My mom was a first grade teacher until I was born and then she stayed at home with my sister and I. (more serious tone) My dad was an Amway salesman and he was a social worker and then he had three nursing homes that he owned and operated. And that was really his life’s passion. He was very very good at what he did.  He was good at being a business person.  He was also very skilled at working with the residents at the nursing home. My mom taught my sister and I at home for three years and both my parent were really engaged in their church. Doing well in school was prized in my family and so a lot of the ways that I’ve become the person I’ve become .I mean my parents didn’t teach it to me but they gave me the tools that I could learn what I wanted to learn.

:(I went to) Kings College in Bristol Tennessee. You prayed before every class.  Women were there to get husbands, (laughs) it scared me.  But that’s really where I went.  Um because I was told to go to a Christian college or we won’t pay for it.  So I dropped out and said, “forget this I’m not in the mood to go to school, maybe I’m just not meant for college.”  My parents  after a year of me working at a truck stop thought, “Hmm maybe she should get to pick the next college.”  And my best friend was coming here and so I moved here to go to school because I’d came to visit her a few times.  It was the only school I applied to .

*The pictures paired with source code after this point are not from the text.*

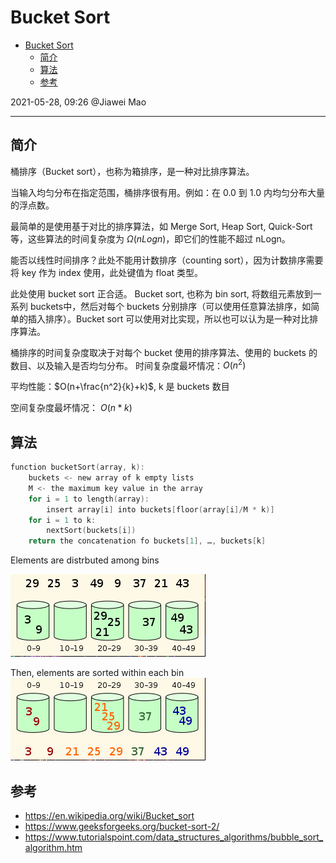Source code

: # Bucket Sort

- [Bucket Sort](#bucket-sort)
  - [简介](#简介)
  - [算法](#算法)
  - [参考](#参考)

2021-05-28, 09:26
@Jiawei Mao
***

## 简介

桶排序（Bucket sort），也称为箱排序，是一种对比排序算法。

当输入均匀分布在指定范围，桶排序很有用。例如：在 0.0 到 1.0 内均匀分布大量的浮点数。

最简单的是使用基于对比的排序算法，如 Merge Sort, Heap Sort, Quick-Sort 等，这些算法的时间复杂度为 $Ω(n Log n)$，即它们的性能不超过 nLogn。

能否以线性时间排序？此处不能用计数排序（counting sort），因为计数排序需要将 key 作为 index 使用，此处键值为 float 类型。

此处使用 bucket sort 正合适。
Bucket sort, 也称为 bin sort, 将数组元素放到一系列 buckets中，然后对每个 buckets 分别排序（可以使用任意算法排序，如简单的插入排序）。Bucket sort 可以使用对比实现，所以也可以认为是一种对比排序算法。

桶排序的时间复杂度取决于对每个 bucket 使用的排序算法、使用的 buckets 的数目、以及输入是否均匀分布。
时间复杂度最坏情况：$O(n^2)$

平均性能：$O(n+\frac{n^2}{k}+k)$, k 是 buckets 数目

空间复杂度最坏情况： $O(n*k)$

## 算法

```c
function bucketSort(array, k):
    buckets <- new array of k empty lists
    M <- the maximum key value in the array
    for i = 1 to length(array):
        insert array[i] into buckets[floor(array[i]/M * k)]
    for i = 1 to k:
        nextSort(buckets[i])
    return the concatenation fo buckets[1], …, buckets[k]
```

Elements are distrbuted among bins

![](images/2019-06-08-21-47-06.png)

Then, elements are sorted within each bin
![](images/2019-06-08-21-47-26.png)

## 参考

- <https://en.wikipedia.org/wiki/Bucket_sort>
- <https://www.geeksforgeeks.org/bucket-sort-2/>
- https://www.tutorialspoint.com/data_structures_algorithms/bubble_sort_algorithm.htm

I developed the independent projects part of SHARE.  And became the co-chair of the independent project (both laughing). Which just translated into the fact that I got to work with refugees and I got to work with an after-school program that I really wanted to go to.  The after school program is West End Center for Youth on Patterson Avenue and then I also was an ESL tutor, English as a Second Language tutor.

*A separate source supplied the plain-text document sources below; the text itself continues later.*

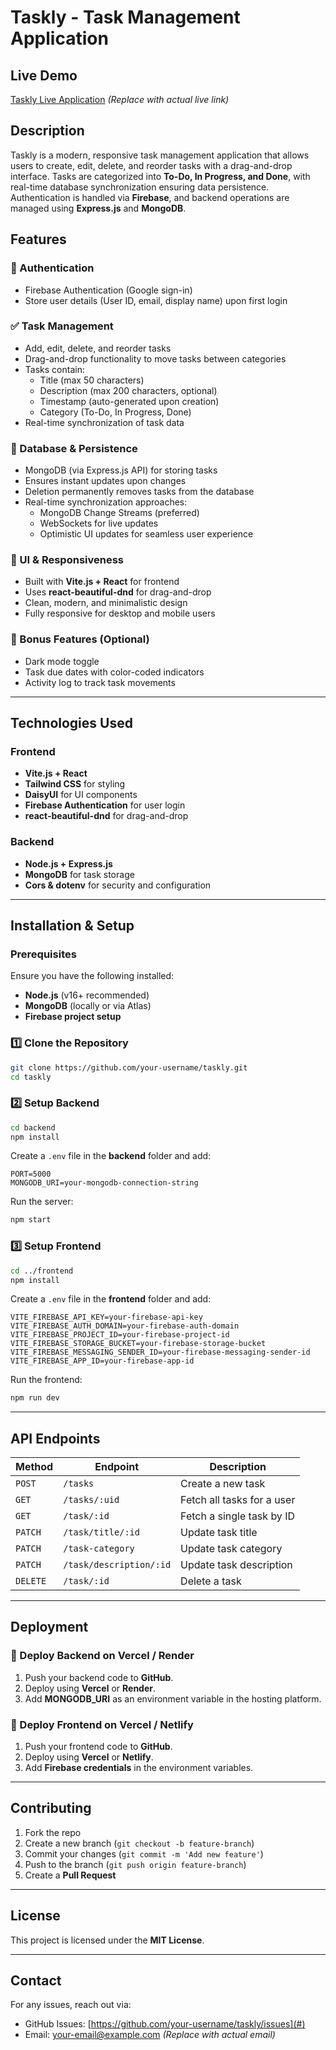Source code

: # Taskly - Task Management Application

## Live Demo
[Taskly Live Application](#) *(Replace with actual live link)*

## Description
Taskly is a modern, responsive task management application that allows users to create, edit, delete, and reorder tasks with a drag-and-drop interface. Tasks are categorized into **To-Do, In Progress, and Done**, with real-time database synchronization ensuring data persistence. Authentication is handled via **Firebase**, and backend operations are managed using **Express.js** and **MongoDB**.

## Features
### 🔐 Authentication
- Firebase Authentication (Google sign-in)
- Store user details (User ID, email, display name) upon first login

### ✅ Task Management
- Add, edit, delete, and reorder tasks
- Drag-and-drop functionality to move tasks between categories
- Tasks contain:
  - Title (max 50 characters)
  - Description (max 200 characters, optional)
  - Timestamp (auto-generated upon creation)
  - Category (To-Do, In Progress, Done)
- Real-time synchronization of task data

### 💾 Database & Persistence
- MongoDB (via Express.js API) for storing tasks
- Ensures instant updates upon changes
- Deletion permanently removes tasks from the database
- Real-time synchronization approaches:
  - MongoDB Change Streams (preferred)
  - WebSockets for live updates
  - Optimistic UI updates for seamless user experience

### 🎨 UI & Responsiveness
- Built with **Vite.js + React** for frontend
- Uses **react-beautiful-dnd** for drag-and-drop
- Clean, modern, and minimalistic design
- Fully responsive for desktop and mobile users

### 🌙 Bonus Features (Optional)
- Dark mode toggle
- Task due dates with color-coded indicators
- Activity log to track task movements

---

## Technologies Used
### Frontend
- **Vite.js + React**
- **Tailwind CSS** for styling
- **DaisyUI** for UI components
- **Firebase Authentication** for user login
- **react-beautiful-dnd** for drag-and-drop

### Backend
- **Node.js + Express.js**
- **MongoDB** for task storage
- **Cors & dotenv** for security and configuration

---

## Installation & Setup
### Prerequisites
Ensure you have the following installed:
- **Node.js** (v16+ recommended)
- **MongoDB** (locally or via Atlas)
- **Firebase project setup**

### 1️⃣ Clone the Repository
```sh
git clone https://github.com/your-username/taskly.git
cd taskly
```

### 2️⃣ Setup Backend
```sh
cd backend
npm install
```
Create a `.env` file in the **backend** folder and add:
```env
PORT=5000
MONGODB_URI=your-mongodb-connection-string
```
Run the server:
```sh
npm start
```

### 3️⃣ Setup Frontend
```sh
cd ../frontend
npm install
```
Create a `.env` file in the **frontend** folder and add:
```env
VITE_FIREBASE_API_KEY=your-firebase-api-key
VITE_FIREBASE_AUTH_DOMAIN=your-firebase-auth-domain
VITE_FIREBASE_PROJECT_ID=your-firebase-project-id
VITE_FIREBASE_STORAGE_BUCKET=your-firebase-storage-bucket
VITE_FIREBASE_MESSAGING_SENDER_ID=your-firebase-messaging-sender-id
VITE_FIREBASE_APP_ID=your-firebase-app-id
```
Run the frontend:
```sh
npm run dev
```

---

## API Endpoints
| Method | Endpoint           | Description |
|--------|-------------------|-------------|
| `POST` | `/tasks`          | Create a new task |
| `GET`  | `/tasks/:uid`     | Fetch all tasks for a user |
| `GET`  | `/task/:id`       | Fetch a single task by ID |
| `PATCH`| `/task/title/:id` | Update task title |
| `PATCH`| `/task-category`  | Update task category |
| `PATCH`| `/task/description/:id` | Update task description |
| `DELETE`| `/task/:id`       | Delete a task |

---

## Deployment
### 🚀 Deploy Backend on Vercel / Render
1. Push your backend code to **GitHub**.
2. Deploy using **Vercel** or **Render**.
3. Add **MONGODB_URI** as an environment variable in the hosting platform.

### 🚀 Deploy Frontend on Vercel / Netlify
1. Push your frontend code to **GitHub**.
2. Deploy using **Vercel** or **Netlify**.
3. Add **Firebase credentials** in the environment variables.

---

## Contributing
1. Fork the repo
2. Create a new branch (`git checkout -b feature-branch`)
3. Commit your changes (`git commit -m 'Add new feature'`)
4. Push to the branch (`git push origin feature-branch`)
5. Create a **Pull Request**

---

## License
This project is licensed under the **MIT License**.

---

## Contact
For any issues, reach out via:
- GitHub Issues: [https://github.com/your-username/taskly/issues](#)
- Email: your-email@example.com *(Replace with actual email)*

West End Center is an after-school program for predominately youth of color for predominately youth of economically disadvantaged backgrounds .There were one hundred youth when I was there. I want to say they are up to one thirty now and I also worked as an English a Second Language tutor for a family from Vietnam.  So I was very involved with the outside community but I wasn’t very involved with the Hollins community.

There is this idea that you speak your mind and you don’t worry about who’s going first and, you know, this idea that your voice actually does matter. That’s definitely something that I credit going to a women’s college that helped develop in me, and develop in me possibly younger or earlier than life than some of my other female friends.  That’s something that got instilled in me and that’s something that I am grateful of Hollins for.

I mean I’ve done, I think I’ve had twenty-nine jobs since I was fourteen.  Like I, I’ve had a lot of jobs.  In terms of major jobs the tutoring director position at West End Center that I’ve mentioned and then the school liaison at the refugee office and then when I was in graduate school I was the program coordinator of the group called the United With Youth and it was the leadership development program for teenagers.  Most recently I was the executive director of the organization called North Carolina Lambda Youth Network which was a leadership development and social justice organization for lesbian, gay, bisexual, transgender youth- most of whom are youth of color, most of whom are in the fifteen to nineteen block.

I want to be committed to the same things sixty years from now.  I’ll probably approach it differently and I’ll probably look at the world differently.  I mean I hope, lets hope that I continue to grow for the next sixty years by how and what ways I will be affecting my world  and what I'm committed to.